Gina is demonstrating for you a great glute shaper - pelvic raises on one leg. I like to incorporate the use of the BOSU as it provides an unstable surface and thus involves lots more muscles in the core and lower leg to balance and provide stability to the pelvis. My motto is "why cause pain in only ONE part of the body when you can work three or more at the same time!" This exercise primarily targets the gluteus maximus (your butt cheeks), and the long and short heads of the biceps femoris (hamstring group which is the back of the thighs).
If you do not have access to a BOSU, you can perform this exercise on the floor (more stable), an AIREX balance pad or by placing your foot on a medicine ball (most unstable). Try all three!
Position 1 - Start Position
Position 2 - Press Through Heel and Lift Glutes from Floor
1) Place BOSU on floor with dome side up. Lie on your back with arms alongside the body, palms down, with buttocks a few inches from the BOSU. One knee is bent with the foot on the top of the BOSU, the other leg extended forward, preferably in line with the bent knee.
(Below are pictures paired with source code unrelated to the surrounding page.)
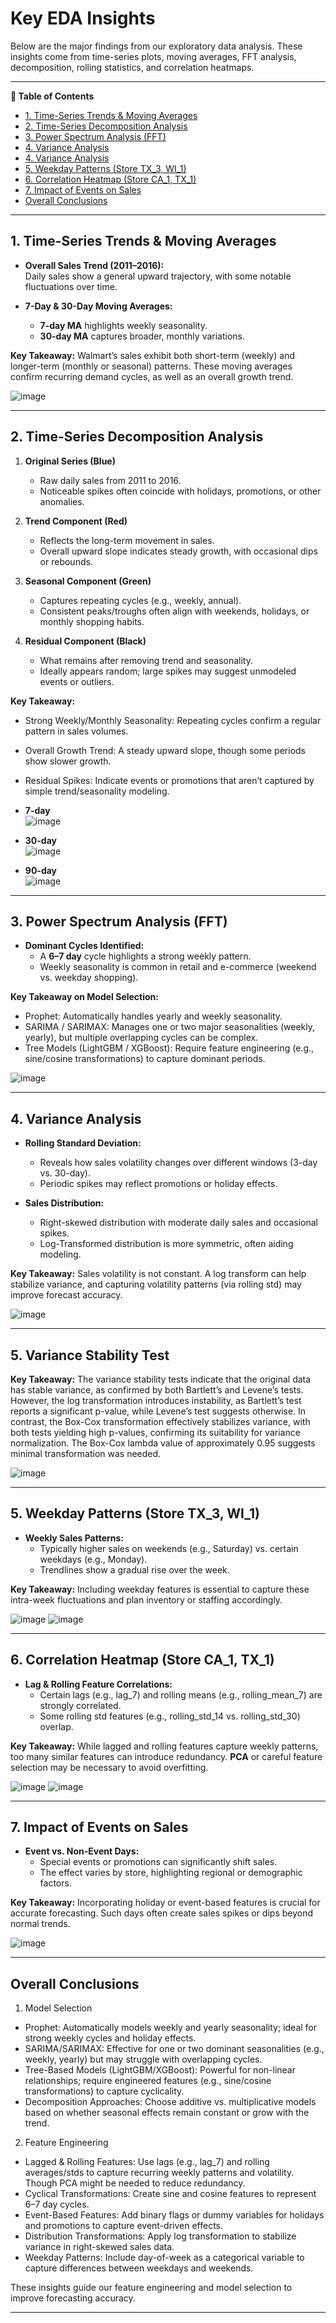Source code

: # Key EDA Insights

Below are the major findings from our exploratory data analysis. These insights come from time-series plots, moving averages, FFT analysis, decomposition, rolling statistics, and correlation heatmaps.

---

**📌 Table of Contents**

- [1. Time-Series Trends & Moving Averages](#1-time-series-trends--moving-averages)
- [2. Time-Series Decomposition Analysis](#2-time-series-decomposition-analysis)
- [3. Power Spectrum Analysis (FFT)](#3-power-spectrum-analysis-fft)
- [4. Variance Analysis](#4-variance-analysis)
- [4. Variance Analysis](#4-variance-analysis)
- [5. Weekday Patterns (Store TX_3, WI_1)](#5-weekday-patterns-store-tx_3-wi_1)
- [6. Correlation Heatmap (Store CA_1, TX_1)](#6-correlation-heatmap-store-ca_1-tx_1)
- [7. Impact of Events on Sales](#7-impact-of-events-on-sales)
- [Overall Conclusions](#overall-conclusions)

---

## 1. Time-Series Trends & Moving Averages

- **Overall Sales Trend (2011–2016):**  
  Daily sales show a general upward trajectory, with some notable fluctuations over time.

- **7-Day & 30-Day Moving Averages:**  
  - **7-day MA** highlights weekly seasonality.  
  - **30-day MA** captures broader, monthly variations.

**Key Takeaway:**
Walmart’s sales exhibit both short-term (weekly) and longer-term (monthly or seasonal) patterns. These moving averages confirm recurring demand cycles, as well as an overall growth trend.

![image](https://github.com/user-attachments/assets/d46108e3-8060-4ab8-b177-d3a4da8d8f3a)

---

## 2. Time-Series Decomposition Analysis

1. **Original Series (Blue)**  
   - Raw daily sales from 2011 to 2016.  
   - Noticeable spikes often coincide with holidays, promotions, or other anomalies.

2. **Trend Component (Red)**  
   - Reflects the long-term movement in sales.  
   - Overall upward slope indicates steady growth, with occasional dips or rebounds.

3. **Seasonal Component (Green)**  
   - Captures repeating cycles (e.g., weekly, annual).  
   - Consistent peaks/troughs often align with weekends, holidays, or monthly shopping habits.

4. **Residual Component (Black)**  
   - What remains after removing trend and seasonality.  
   - Ideally appears random; large spikes may suggest unmodeled events or outliers.

**Key Takeaway:**
- Strong Weekly/Monthly Seasonality: Repeating cycles confirm a regular pattern in sales volumes.  
- Overall Growth Trend: A steady upward slope, though some periods show slower growth.  
- Residual Spikes: Indicate events or promotions that aren’t captured by simple trend/seasonality modeling.

- **7-day**  
  ![image](https://github.com/user-attachments/assets/4c510fcd-8f4a-47b0-8b8e-69b8c2466506)  
- **30-day**  
  ![image](https://github.com/user-attachments/assets/a0e78e4d-6a05-4936-8cf5-0e7d39bcf80f)  
- **90-day**  
  ![image](https://github.com/user-attachments/assets/e8cb2676-bb52-4e16-aca2-4c81c54b60e6)

---

## 3. Power Spectrum Analysis (FFT)

- **Dominant Cycles Identified:**  
  - A **6–7 day** cycle highlights a strong weekly pattern.  
  - Weekly seasonality is common in retail and e-commerce (weekend vs. weekday shopping).

**Key Takeaway on Model Selection:**
- Prophet: Automatically handles yearly and weekly seasonality.  
- SARIMA / SARIMAX: Manages one or two major seasonalities (weekly, yearly), but multiple overlapping cycles can be complex.  
- Tree Models (LightGBM / XGBoost): Require feature engineering (e.g., sine/cosine transformations) to capture dominant periods.

![image](https://github.com/user-attachments/assets/e30ec9c9-70ef-46f2-afda-751bf827a9ee)


---

## 4. Variance Analysis

- **Rolling Standard Deviation:**  
  - Reveals how sales volatility changes over different windows (3-day vs. 30-day).  
  - Periodic spikes may reflect promotions or holiday effects.

- **Sales Distribution:**  
  - Right-skewed distribution with moderate daily sales and occasional spikes.  
  - Log-Transformed distribution is more symmetric, often aiding modeling.

**Key Takeaway:**
Sales volatility is not constant. A log transform can help stabilize variance, and capturing volatility patterns (via rolling std) may improve forecast accuracy.

![image](https://github.com/user-attachments/assets/a8a77e48-74b9-426a-a0ea-76c676e300a1)

---

## 5. Variance Stability Test

**Key Takeaway:**
The variance stability tests indicate that the original data has stable variance, as confirmed by both Bartlett’s and Levene’s tests. However, the log transformation introduces instability, as Bartlett’s test reports a significant p-value, while Levene’s test suggests otherwise. In contrast, the Box-Cox transformation effectively stabilizes variance, with both tests yielding high p-values, confirming its suitability for variance normalization. The Box-Cox lambda value of approximately 0.95 suggests minimal transformation was needed.

![image](https://github.com/user-attachments/assets/c39a396e-cbe0-4665-adf0-b4808fe9d9cc)

---

## 5. Weekday Patterns (Store TX_3, WI_1)

- **Weekly Sales Patterns:**  
  - Typically higher sales on weekends (e.g., Saturday) vs. certain weekdays (e.g., Monday).  
  - Trendlines show a gradual rise over the week.

**Key Takeaway:**
Including weekday features is essential to capture these intra-week fluctuations and plan inventory or staffing accordingly.

![image](https://github.com/user-attachments/assets/13455a61-dd30-4114-9fb2-cef1176c9c38)
![image](https://github.com/user-attachments/assets/88828fb6-1a4b-4eda-a61f-09e4f9fc5815)

---

## 6. Correlation Heatmap (Store CA_1, TX_1)

- **Lag & Rolling Feature Correlations:**  
  - Certain lags (e.g., lag_7) and rolling means (e.g., rolling_mean_7) are strongly correlated.  
  - Some rolling std features (e.g., rolling_std_14 vs. rolling_std_30) overlap.

**Key Takeaway:**
While lagged and rolling features capture weekly patterns, too many similar features can introduce redundancy. **PCA** or careful feature selection may be necessary to avoid overfitting.

![image](https://github.com/user-attachments/assets/794800e3-d5c5-4338-af12-38c69c13a4d0)
![image](https://github.com/user-attachments/assets/e39ed5ce-f089-452c-a541-991d140127e2)

---

## 7. Impact of Events on Sales

- **Event vs. Non-Event Days:**  
  - Special events or promotions can significantly shift sales.  
  - The effect varies by store, highlighting regional or demographic factors.

**Key Takeaway:**
Incorporating holiday or event-based features is crucial for accurate forecasting. Such days often create sales spikes or dips beyond normal trends.

![image](https://github.com/user-attachments/assets/54836e67-1b48-42b5-a281-e82931004bfb)

---

## Overall Conclusions

1. Model Selection
  - Prophet: Automatically models weekly and yearly seasonality; ideal for strong weekly cycles and holiday effects.
  - SARIMA/SARIMAX: Effective for one or two dominant seasonalities (e.g., weekly, yearly) but may struggle with overlapping cycles.
  - Tree-Based Models (LightGBM/XGBoost): Powerful for non-linear relationships; require engineered features (e.g., sine/cosine transformations) to capture cyclicality.
  - Decomposition Approaches: Choose additive vs. multiplicative models based on whether seasonal effects remain constant or grow with the trend.

2. Feature Engineering
  - Lagged & Rolling Features: Use lags (e.g., lag_7) and rolling averages/stds to capture recurring weekly patterns and volatility. Though PCA might be needed to reduce redundancy.
  - Cyclical Transformations: Create sine and cosine features to represent 6–7 day cycles.
  - Event-Based Features: Add binary flags or dummy variables for holidays and promotions to capture event-driven effects.
  - Distribution Transformations: Apply log transformation to stabilize variance in right-skewed sales data.
  - Weekday Patterns: Include day-of-week as a categorical variable to capture differences between weekdays and weekends.

These insights guide our feature engineering and model selection to improve forecasting accuracy.

---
2) Inhale and raise your butt from the floor, pushing as hard as possible through the foot on the BOSU. Make sure you DO NOT arch your back and transfer the work from your glutes to the muscles of your low back!
3) Maintain the top position with gluteals contracted for a count of two, then slowly lower the pelvis towards the floor as you exhale. Do not let your butt touch the floor however! Inhale and repeat again.
4) Repeat for two to three sets of 25-50 reps on each leg depending upon your strength. You can complete your full set on one leg before switching or alternate legs to rest your glutes after each 8-10 reps.